== TASK DIRECTIONS ==
Identify all lines in the data containing the string "ThemeProvider". Copy them out.

== SUPPLIED DATA ==

------------------------------------

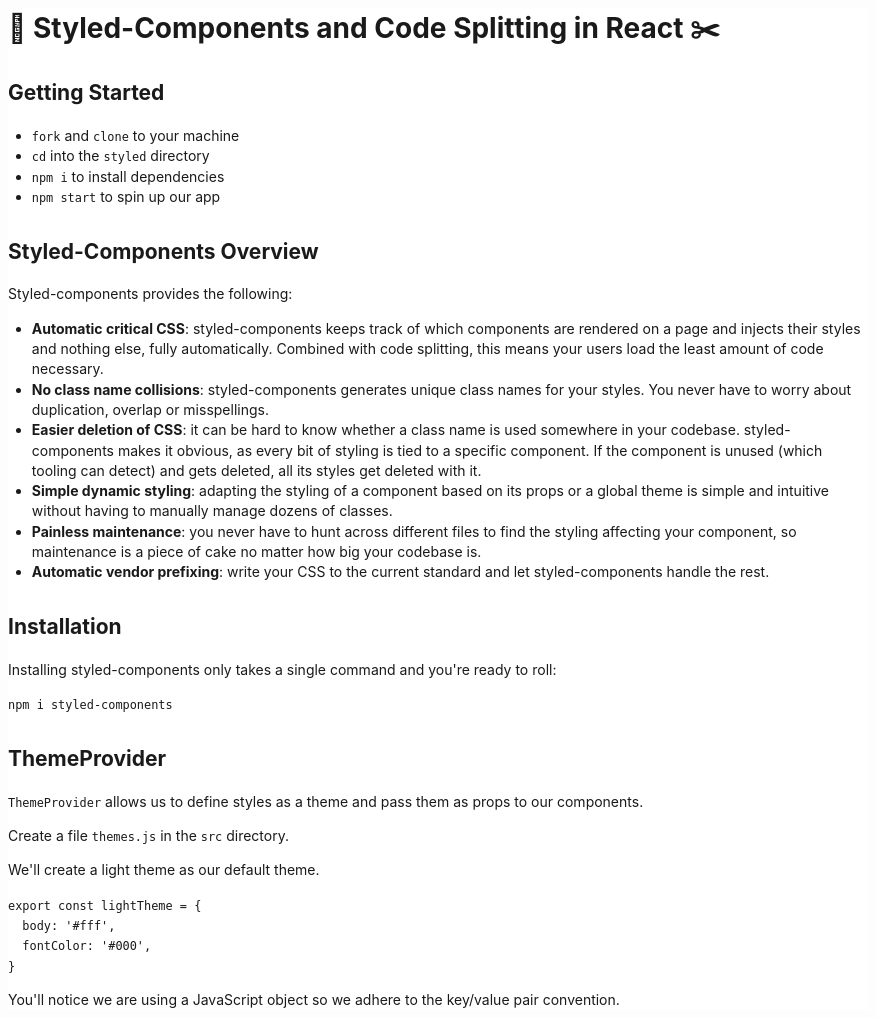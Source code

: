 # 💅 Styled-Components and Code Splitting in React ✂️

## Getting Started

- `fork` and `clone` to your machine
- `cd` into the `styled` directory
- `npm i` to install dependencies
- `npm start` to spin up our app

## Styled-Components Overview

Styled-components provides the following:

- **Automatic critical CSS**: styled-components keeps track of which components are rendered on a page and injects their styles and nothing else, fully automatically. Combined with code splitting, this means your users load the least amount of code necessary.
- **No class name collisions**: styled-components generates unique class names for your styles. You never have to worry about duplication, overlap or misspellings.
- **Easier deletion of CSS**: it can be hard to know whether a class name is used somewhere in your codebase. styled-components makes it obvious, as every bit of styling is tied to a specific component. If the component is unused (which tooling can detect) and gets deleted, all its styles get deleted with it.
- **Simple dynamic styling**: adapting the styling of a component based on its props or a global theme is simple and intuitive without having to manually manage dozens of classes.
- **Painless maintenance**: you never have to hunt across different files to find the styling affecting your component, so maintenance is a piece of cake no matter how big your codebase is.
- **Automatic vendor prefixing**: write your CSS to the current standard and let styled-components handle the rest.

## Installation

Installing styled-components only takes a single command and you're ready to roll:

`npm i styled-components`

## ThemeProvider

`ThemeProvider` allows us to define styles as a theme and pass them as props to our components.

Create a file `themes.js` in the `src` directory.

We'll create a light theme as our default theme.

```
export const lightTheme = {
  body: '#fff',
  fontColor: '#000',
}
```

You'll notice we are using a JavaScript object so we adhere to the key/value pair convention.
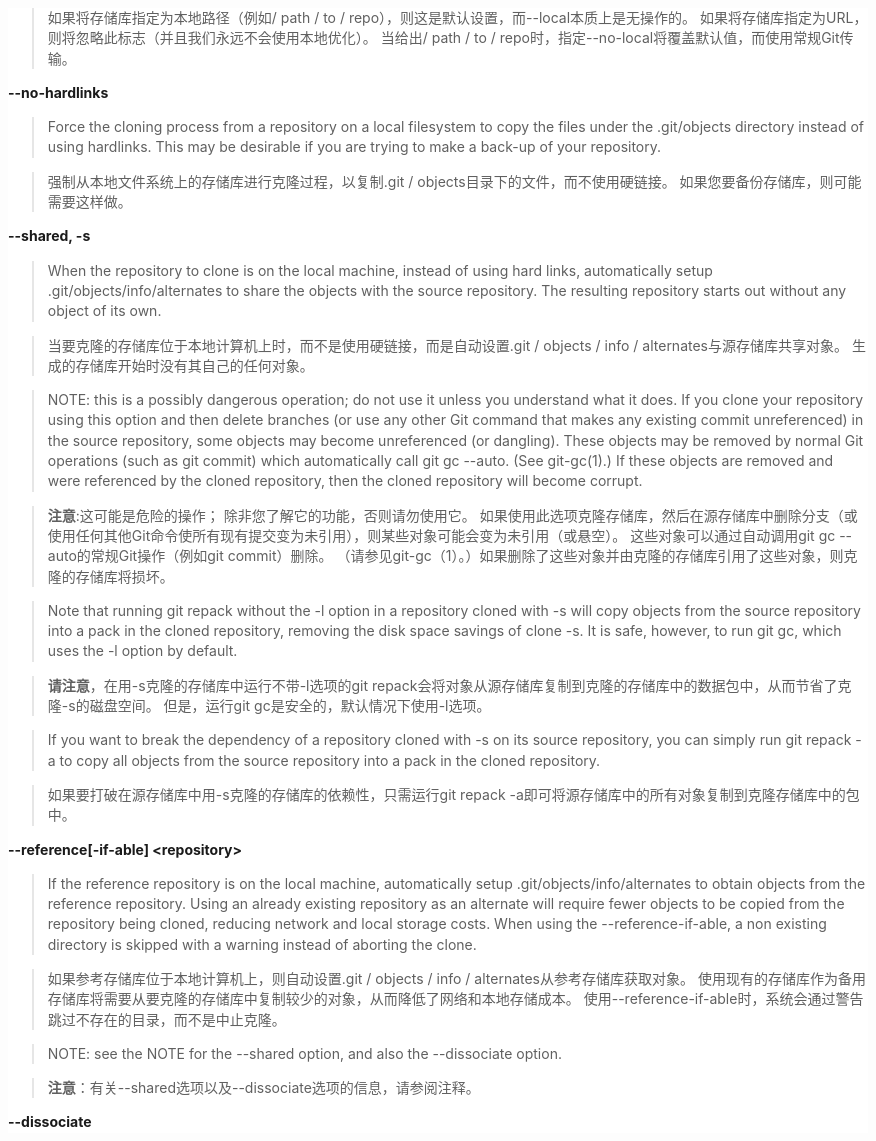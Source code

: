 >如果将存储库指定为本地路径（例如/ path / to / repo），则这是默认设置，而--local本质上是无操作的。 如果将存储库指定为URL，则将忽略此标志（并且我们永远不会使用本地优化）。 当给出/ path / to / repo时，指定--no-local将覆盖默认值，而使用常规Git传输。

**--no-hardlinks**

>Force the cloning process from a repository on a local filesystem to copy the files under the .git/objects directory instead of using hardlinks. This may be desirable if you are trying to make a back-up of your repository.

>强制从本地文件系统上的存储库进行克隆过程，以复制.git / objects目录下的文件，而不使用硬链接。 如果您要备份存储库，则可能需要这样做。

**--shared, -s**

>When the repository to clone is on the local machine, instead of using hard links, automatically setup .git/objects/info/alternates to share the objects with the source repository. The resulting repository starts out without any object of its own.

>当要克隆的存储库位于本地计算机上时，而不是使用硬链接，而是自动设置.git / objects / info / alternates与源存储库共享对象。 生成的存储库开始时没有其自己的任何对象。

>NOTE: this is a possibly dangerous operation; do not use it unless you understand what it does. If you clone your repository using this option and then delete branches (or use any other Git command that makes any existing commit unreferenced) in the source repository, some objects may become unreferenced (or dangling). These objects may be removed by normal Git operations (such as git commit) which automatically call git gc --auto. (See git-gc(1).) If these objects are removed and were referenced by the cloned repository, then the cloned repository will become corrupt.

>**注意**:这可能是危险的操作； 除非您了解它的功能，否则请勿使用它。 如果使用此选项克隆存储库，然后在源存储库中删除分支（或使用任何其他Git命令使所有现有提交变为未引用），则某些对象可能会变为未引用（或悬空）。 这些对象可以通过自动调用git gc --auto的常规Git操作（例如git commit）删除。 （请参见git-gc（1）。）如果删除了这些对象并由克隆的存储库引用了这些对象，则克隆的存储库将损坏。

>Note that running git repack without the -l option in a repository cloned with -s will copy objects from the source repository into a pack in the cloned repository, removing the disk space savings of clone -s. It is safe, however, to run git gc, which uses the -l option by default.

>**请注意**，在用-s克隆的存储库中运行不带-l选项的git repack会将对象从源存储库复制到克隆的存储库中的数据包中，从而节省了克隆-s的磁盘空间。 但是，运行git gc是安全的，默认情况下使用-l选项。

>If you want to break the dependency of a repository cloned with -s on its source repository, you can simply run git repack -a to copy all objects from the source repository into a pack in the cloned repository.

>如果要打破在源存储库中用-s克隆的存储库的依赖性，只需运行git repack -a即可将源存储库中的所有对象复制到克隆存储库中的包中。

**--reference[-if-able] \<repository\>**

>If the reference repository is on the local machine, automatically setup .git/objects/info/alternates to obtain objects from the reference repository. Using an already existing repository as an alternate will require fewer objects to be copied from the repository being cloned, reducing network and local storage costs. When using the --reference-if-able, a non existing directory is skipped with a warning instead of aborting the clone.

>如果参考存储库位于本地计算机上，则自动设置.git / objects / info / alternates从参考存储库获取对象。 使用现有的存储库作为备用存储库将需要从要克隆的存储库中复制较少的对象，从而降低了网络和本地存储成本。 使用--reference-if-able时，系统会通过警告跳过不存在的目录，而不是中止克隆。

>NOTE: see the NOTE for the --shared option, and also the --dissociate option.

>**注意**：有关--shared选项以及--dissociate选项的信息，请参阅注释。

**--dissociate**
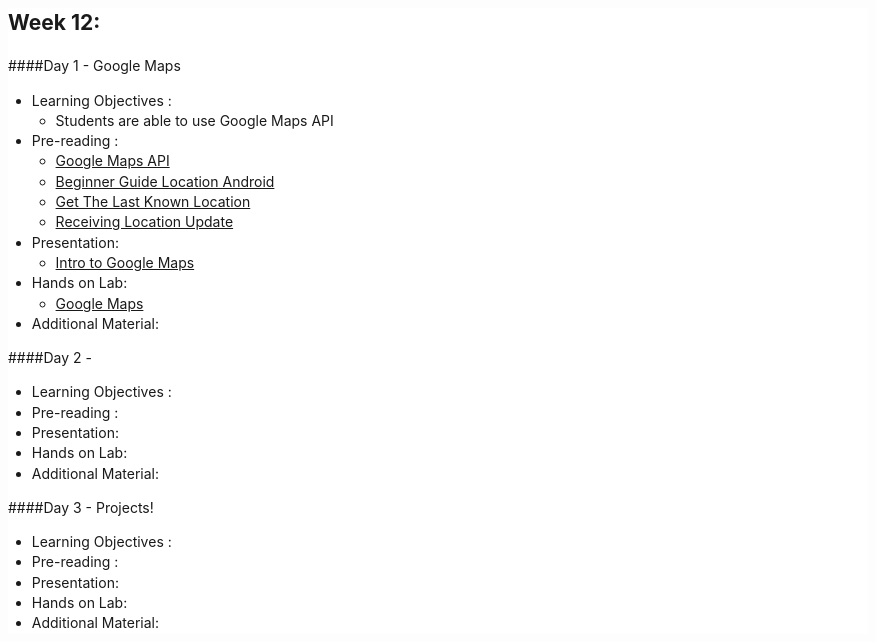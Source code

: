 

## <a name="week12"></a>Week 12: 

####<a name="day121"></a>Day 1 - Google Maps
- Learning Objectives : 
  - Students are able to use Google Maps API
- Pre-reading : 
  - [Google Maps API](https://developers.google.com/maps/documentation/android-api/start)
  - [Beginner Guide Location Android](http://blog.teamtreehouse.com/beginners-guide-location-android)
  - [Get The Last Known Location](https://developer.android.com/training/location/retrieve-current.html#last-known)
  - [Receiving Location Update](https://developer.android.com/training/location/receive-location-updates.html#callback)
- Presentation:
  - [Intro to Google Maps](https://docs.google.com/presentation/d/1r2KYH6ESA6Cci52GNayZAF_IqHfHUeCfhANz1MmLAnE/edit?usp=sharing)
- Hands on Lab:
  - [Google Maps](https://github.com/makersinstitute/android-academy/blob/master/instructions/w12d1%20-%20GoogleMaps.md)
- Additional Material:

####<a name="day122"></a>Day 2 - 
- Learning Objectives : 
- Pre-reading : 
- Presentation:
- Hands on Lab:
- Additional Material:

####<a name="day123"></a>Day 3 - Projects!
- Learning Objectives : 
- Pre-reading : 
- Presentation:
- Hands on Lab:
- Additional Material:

------------------------------------

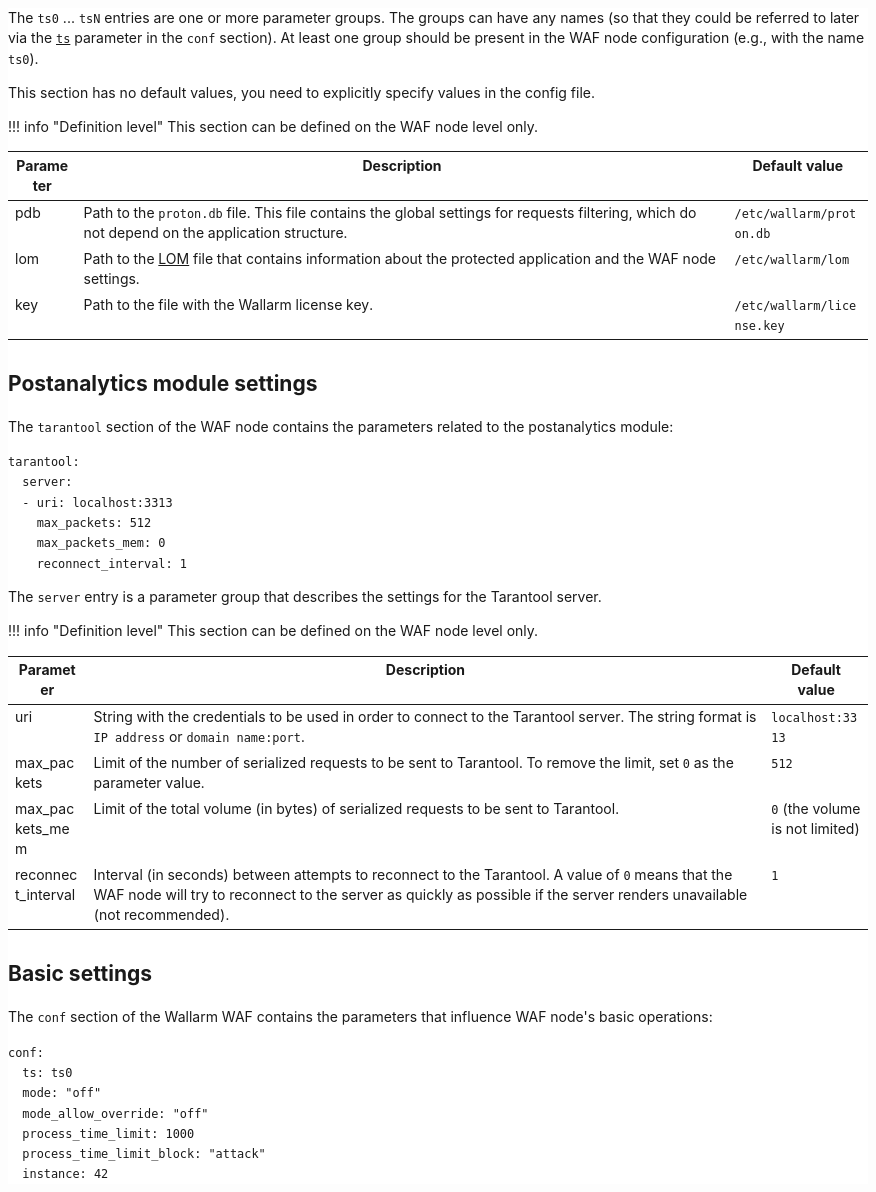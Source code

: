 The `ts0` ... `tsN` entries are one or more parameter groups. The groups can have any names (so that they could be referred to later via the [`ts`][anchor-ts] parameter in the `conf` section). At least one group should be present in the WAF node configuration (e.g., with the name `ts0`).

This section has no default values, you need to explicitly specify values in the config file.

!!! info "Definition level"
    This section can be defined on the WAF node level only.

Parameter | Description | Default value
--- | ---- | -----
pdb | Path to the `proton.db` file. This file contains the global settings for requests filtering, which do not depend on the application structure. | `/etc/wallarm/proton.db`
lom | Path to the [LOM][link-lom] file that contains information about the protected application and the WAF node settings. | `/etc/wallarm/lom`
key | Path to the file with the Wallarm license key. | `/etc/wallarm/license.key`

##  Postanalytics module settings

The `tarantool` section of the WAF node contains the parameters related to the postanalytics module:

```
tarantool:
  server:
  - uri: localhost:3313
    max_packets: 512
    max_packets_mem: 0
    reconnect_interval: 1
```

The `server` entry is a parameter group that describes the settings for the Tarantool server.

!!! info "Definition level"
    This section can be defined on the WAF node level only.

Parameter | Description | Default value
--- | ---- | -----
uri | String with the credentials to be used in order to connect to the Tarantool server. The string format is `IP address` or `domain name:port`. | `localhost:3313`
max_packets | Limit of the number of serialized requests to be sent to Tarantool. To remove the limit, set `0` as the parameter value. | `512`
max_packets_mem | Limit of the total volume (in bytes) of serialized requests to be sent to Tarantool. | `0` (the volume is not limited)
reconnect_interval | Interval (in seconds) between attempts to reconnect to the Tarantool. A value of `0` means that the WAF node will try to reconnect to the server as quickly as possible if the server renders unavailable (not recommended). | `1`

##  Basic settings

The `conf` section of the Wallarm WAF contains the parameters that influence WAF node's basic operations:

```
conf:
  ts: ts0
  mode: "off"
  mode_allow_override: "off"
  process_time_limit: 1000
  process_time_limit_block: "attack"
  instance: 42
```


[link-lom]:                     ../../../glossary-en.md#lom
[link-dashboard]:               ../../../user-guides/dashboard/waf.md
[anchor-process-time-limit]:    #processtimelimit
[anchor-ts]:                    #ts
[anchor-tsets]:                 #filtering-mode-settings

------------------------------------

== SOLUTION TO THE PROBLEM ==
## ThemeProvider
`ThemeProvider` allows us to define styles as a theme and pass them as props to our components.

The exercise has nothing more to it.